Coleg Llandrillo students will take part in the pilot scheme
Students at Coleg Llandrillo in Rhos-on-Sea will start studying for the international-style Welsh Baccalaureate this summer.
The aim of the qualification, which is set to replace A-levels among 16 to 18-year-olds, is to create a broad, diverse and distinctive study curriculum for students with a wider mix of subjects.
The college is one of 19 schools and colleges appointed by the Welsh Assembly to introduce the scheme across Wales in September 2003.
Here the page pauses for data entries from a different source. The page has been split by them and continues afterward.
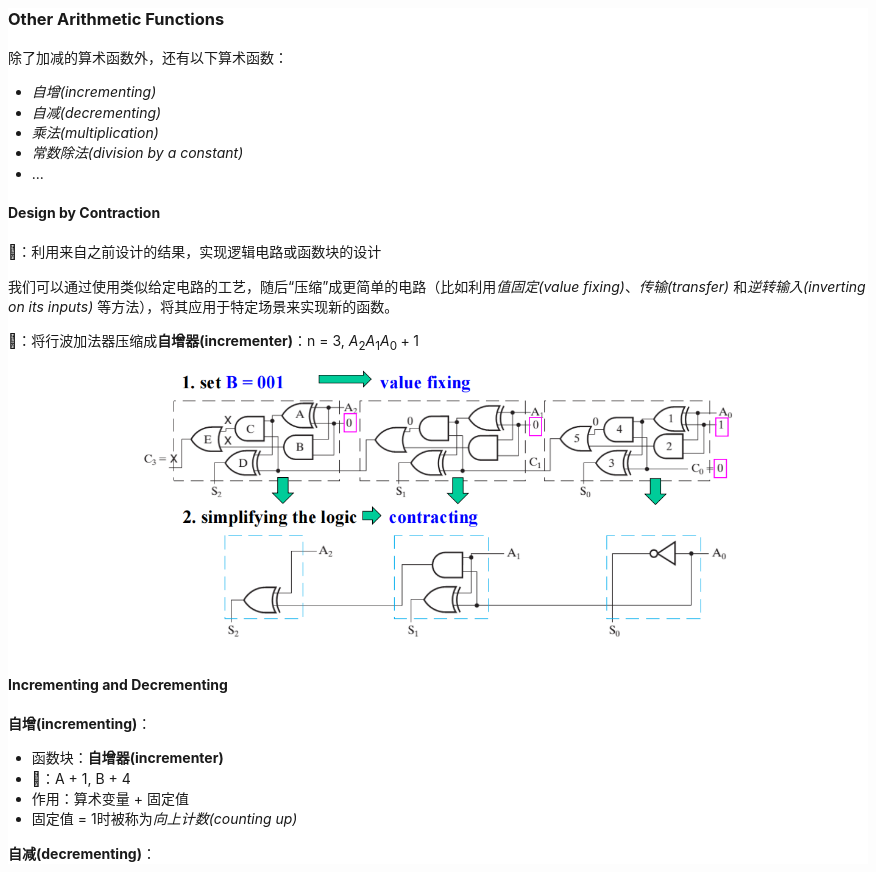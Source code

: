 ### Other Arithmetic Functions

除了加减的算术函数外，还有以下算术函数：

+ *自增(incrementing)*
+ *自减(decrementing)*
+ *乘法(multiplication)*
+ *常数除法(division by a constant)* 
+ ...

#### Design by Contraction

🎯：利用来自之前设计的结果，实现逻辑电路或函数块的设计

我们可以通过使用类似给定电路的工艺，随后“压缩”成更简单的电路（比如利用*值固定(value fixing)*、*传输(transfer)* 和*逆转输入(inverting on its inputs)* 等方法），将其应用于特定场景来实现新的函数。

🌰：将行波加法器压缩成**自增器(incrementer)**：n = 3, $A_2A_1A_0 + 1$

<div style="text-align: center; margin-top: 15px;">
<img src="images/C3/Quicker_20240519_145714.png" width="70%" style="margin: 0 auto;">
</div>

#### Incrementing and Decrementing

**自增(incrementing)**：

+ 函数块：**自增器(incrementer)**
+ 🌰：A + 1, B + 4
+ 作用：算术变量 + 固定值
+ 固定值 = 1时被称为*向上计数(counting up)*

**自减(decrementing)**：
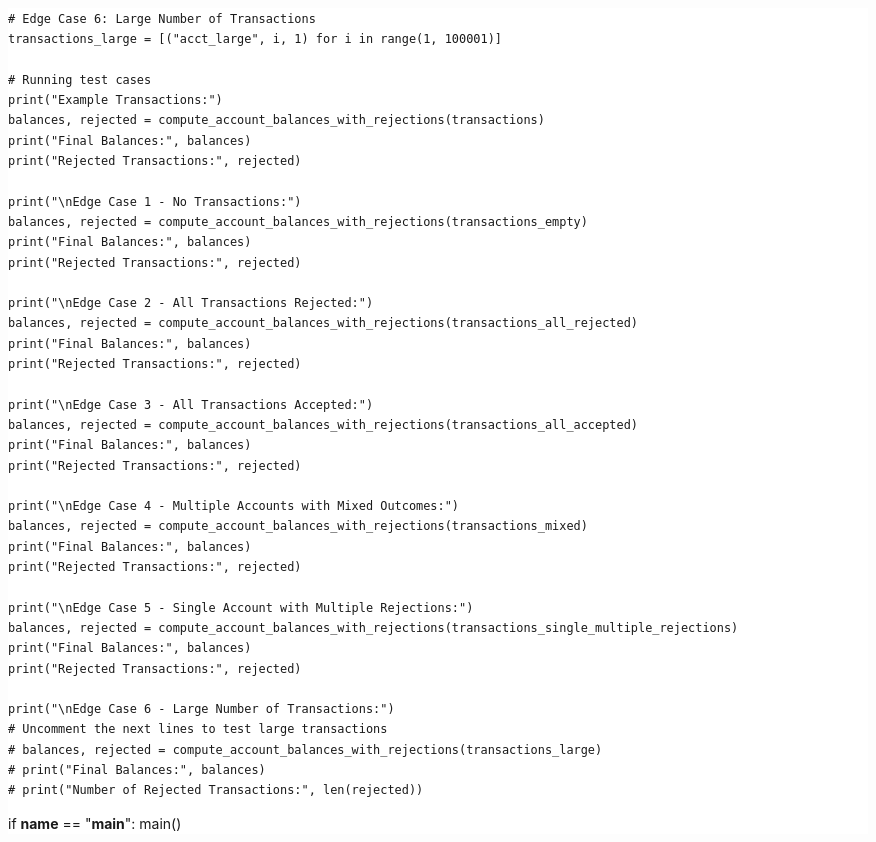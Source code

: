     # Edge Case 6: Large Number of Transactions
    transactions_large = [("acct_large", i, 1) for i in range(1, 100001)]

    # Running test cases
    print("Example Transactions:")
    balances, rejected = compute_account_balances_with_rejections(transactions)
    print("Final Balances:", balances)
    print("Rejected Transactions:", rejected)

    print("\nEdge Case 1 - No Transactions:")
    balances, rejected = compute_account_balances_with_rejections(transactions_empty)
    print("Final Balances:", balances)
    print("Rejected Transactions:", rejected)

    print("\nEdge Case 2 - All Transactions Rejected:")
    balances, rejected = compute_account_balances_with_rejections(transactions_all_rejected)
    print("Final Balances:", balances)
    print("Rejected Transactions:", rejected)

    print("\nEdge Case 3 - All Transactions Accepted:")
    balances, rejected = compute_account_balances_with_rejections(transactions_all_accepted)
    print("Final Balances:", balances)
    print("Rejected Transactions:", rejected)

    print("\nEdge Case 4 - Multiple Accounts with Mixed Outcomes:")
    balances, rejected = compute_account_balances_with_rejections(transactions_mixed)
    print("Final Balances:", balances)
    print("Rejected Transactions:", rejected)

    print("\nEdge Case 5 - Single Account with Multiple Rejections:")
    balances, rejected = compute_account_balances_with_rejections(transactions_single_multiple_rejections)
    print("Final Balances:", balances)
    print("Rejected Transactions:", rejected)

    print("\nEdge Case 6 - Large Number of Transactions:")
    # Uncomment the next lines to test large transactions
    # balances, rejected = compute_account_balances_with_rejections(transactions_large)
    # print("Final Balances:", balances)
    # print("Number of Rejected Transactions:", len(rejected))

if __name__ == "__main__":
    main()
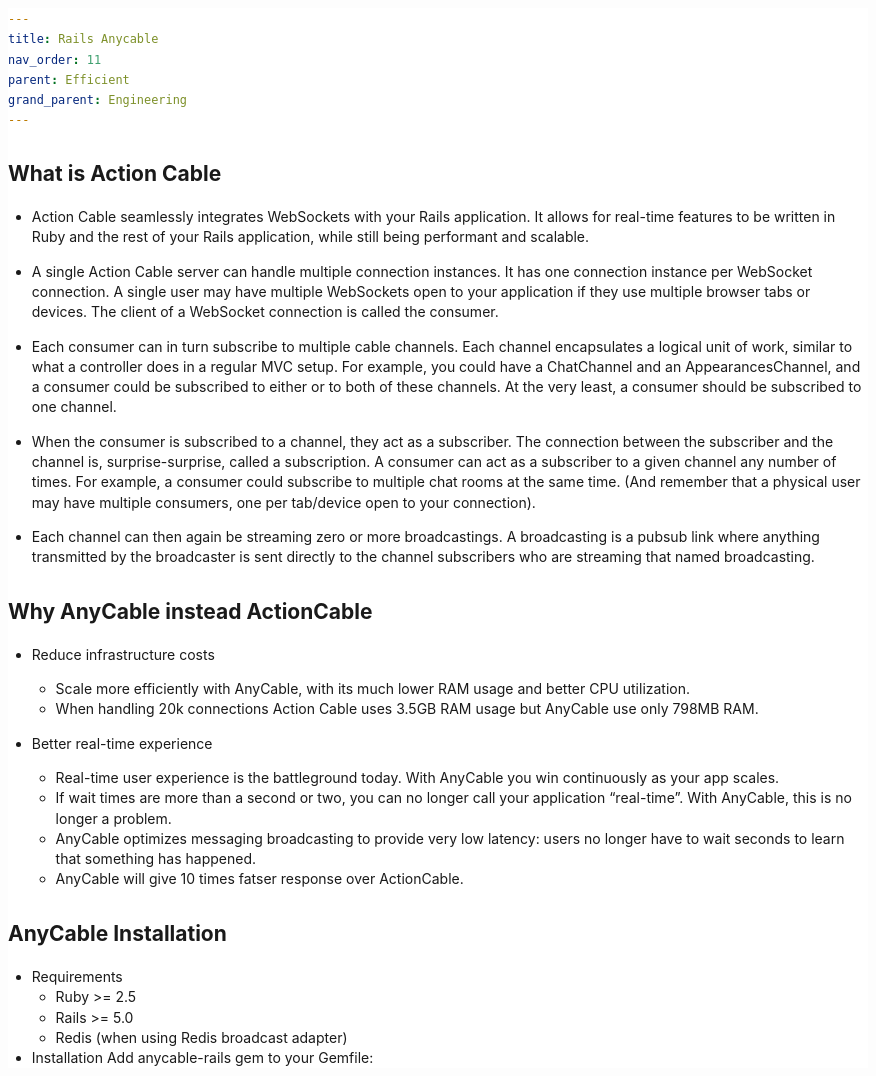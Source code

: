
 ```yaml
---
title: Rails Anycable
nav_order: 11
parent: Efficient
grand_parent: Engineering
---
```


## What is Action Cable

- Action Cable seamlessly integrates WebSockets with your Rails application. It allows for real-time features to be written in Ruby and the rest of your Rails application, while still being performant and scalable.

- A single Action Cable server can handle multiple connection instances. It has one connection instance per WebSocket connection. A single user may have multiple WebSockets open to your application if they use multiple browser tabs or devices. The client of a WebSocket connection is called the consumer.

- Each consumer can in turn subscribe to multiple cable channels. Each channel encapsulates a logical unit of work, similar to what a controller does in a regular MVC setup. For example, you could have a ChatChannel and an AppearancesChannel, and a consumer could be subscribed to either or to both of these channels. At the very least, a consumer should be subscribed to one channel.

- When the consumer is subscribed to a channel, they act as a subscriber. The connection between the subscriber and the channel is, surprise-surprise, called a subscription. A consumer can act as a subscriber to a given channel any number of times. For example, a consumer could subscribe to multiple chat rooms at the same time. (And remember that a physical user may have multiple consumers, one per tab/device open to your connection).

- Each channel can then again be streaming zero or more broadcastings. A broadcasting is a pubsub link where anything transmitted by the broadcaster is sent directly to the channel subscribers who are streaming that named broadcasting.

## Why AnyCable instead ActionCable

- Reduce infrastructure costs
	- Scale more efficiently with AnyCable, with its much lower RAM usage and better CPU utilization.
	- When handling 20k connections Action Cable uses 3.5GB RAM usage but AnyCable use only 798MB RAM.

- Better real-time experience
	- Real-time user experience is the battleground today. With AnyCable you win continuously as your app scales.
	- If wait times are more than a second or two, you can no longer call your application “real-time”. With AnyCable, this is no longer a problem.
	- AnyCable optimizes messaging broadcasting to provide very low latency: users no longer have to wait seconds to learn that something has happened.
	- AnyCable will give 10 times fatser response over ActionCable.

## AnyCable Installation

- Requirements
	- Ruby >= 2.5
	- Rails >= 5.0
	- Redis (when using Redis broadcast adapter)
- Installation
Add anycable-rails gem to your Gemfile:
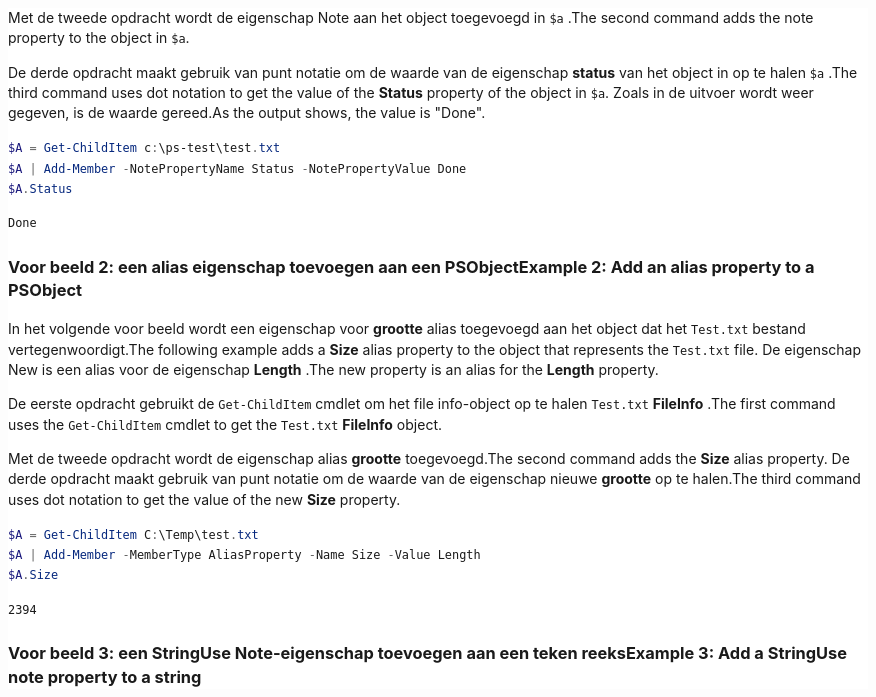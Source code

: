 <span data-ttu-id="b3605-132">Met de tweede opdracht wordt de eigenschap Note aan het object toegevoegd in `$a` .</span><span class="sxs-lookup"><span data-stu-id="b3605-132">The second command adds the note property to the object in `$a`.</span></span>

<span data-ttu-id="b3605-133">De derde opdracht maakt gebruik van punt notatie om de waarde van de eigenschap **status** van het object in op te halen `$a` .</span><span class="sxs-lookup"><span data-stu-id="b3605-133">The third command uses dot notation to get the value of the **Status** property of the object in `$a`.</span></span> <span data-ttu-id="b3605-134">Zoals in de uitvoer wordt weer gegeven, is de waarde gereed.</span><span class="sxs-lookup"><span data-stu-id="b3605-134">As the output shows, the value is "Done".</span></span>

```powershell
$A = Get-ChildItem c:\ps-test\test.txt
$A | Add-Member -NotePropertyName Status -NotePropertyValue Done
$A.Status
```

```Output
Done
```

### <span data-ttu-id="b3605-135">Voor beeld 2: een alias eigenschap toevoegen aan een PSObject</span><span class="sxs-lookup"><span data-stu-id="b3605-135">Example 2: Add an alias property to a PSObject</span></span>

<span data-ttu-id="b3605-136">In het volgende voor beeld wordt een eigenschap voor **grootte** alias toegevoegd aan het object dat het `Test.txt` bestand vertegenwoordigt.</span><span class="sxs-lookup"><span data-stu-id="b3605-136">The following example adds a **Size** alias property to the object that represents the `Test.txt` file.</span></span> <span data-ttu-id="b3605-137">De eigenschap New is een alias voor de eigenschap **Length** .</span><span class="sxs-lookup"><span data-stu-id="b3605-137">The new property is an alias for the **Length** property.</span></span>

<span data-ttu-id="b3605-138">De eerste opdracht gebruikt de `Get-ChildItem` cmdlet om het file info-object op te halen `Test.txt` **FileInfo** .</span><span class="sxs-lookup"><span data-stu-id="b3605-138">The first command uses the `Get-ChildItem` cmdlet to get the `Test.txt` **FileInfo** object.</span></span>

<span data-ttu-id="b3605-139">Met de tweede opdracht wordt de eigenschap alias **grootte** toegevoegd.</span><span class="sxs-lookup"><span data-stu-id="b3605-139">The second command adds the **Size** alias property.</span></span>
<span data-ttu-id="b3605-140">De derde opdracht maakt gebruik van punt notatie om de waarde van de eigenschap nieuwe **grootte** op te halen.</span><span class="sxs-lookup"><span data-stu-id="b3605-140">The third command uses dot notation to get the value of the new **Size** property.</span></span>

```powershell
$A = Get-ChildItem C:\Temp\test.txt
$A | Add-Member -MemberType AliasProperty -Name Size -Value Length
$A.Size
```

```Output
2394
```

### <span data-ttu-id="b3605-141">Voor beeld 3: een StringUse Note-eigenschap toevoegen aan een teken reeks</span><span class="sxs-lookup"><span data-stu-id="b3605-141">Example 3: Add a StringUse note property to a string</span></span>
Students will have the opportunity to broaden and expand their studies so as to better equip them for university or the world of work
Principal Huw Evans said he was delighted to help pioneer the programme and build relevant employability skills for students.
"The Welsh Baccalaureate is an exciting programme of study," he said.
"It enables students pursuing A-levels, BTEC Nationals and AVCE to add to their qualifications.
"Students will have the opportunity to broaden and expand their studies so as to better equip them for university or the world of work," he added.
As well as core exams, the Welsh Bac also places emphasis on non-academic areas, such as key skills and work experience, to create well-rounded students for potential employers.
Education Minister Jane Davidson said the award was "distinctive, modern and proudly Welsh".
"It will help students show key skills and centres on learning-by-doing," she said.
"It will be the first ever distinctive programme for 16 to19-year-olds in Wales," she added.
The Welsh Joint Education Committee (WJEC) has been holding talks with the Universities and Colleges Admissions Service (UCAS) about the accreditation of points to the Welsh Bac qualification.
A presentation will be held at Llandrillo College at 1830 GMT on Thursday, and will also include a talk on the International Baccalaureate which the college has been running for 10 years.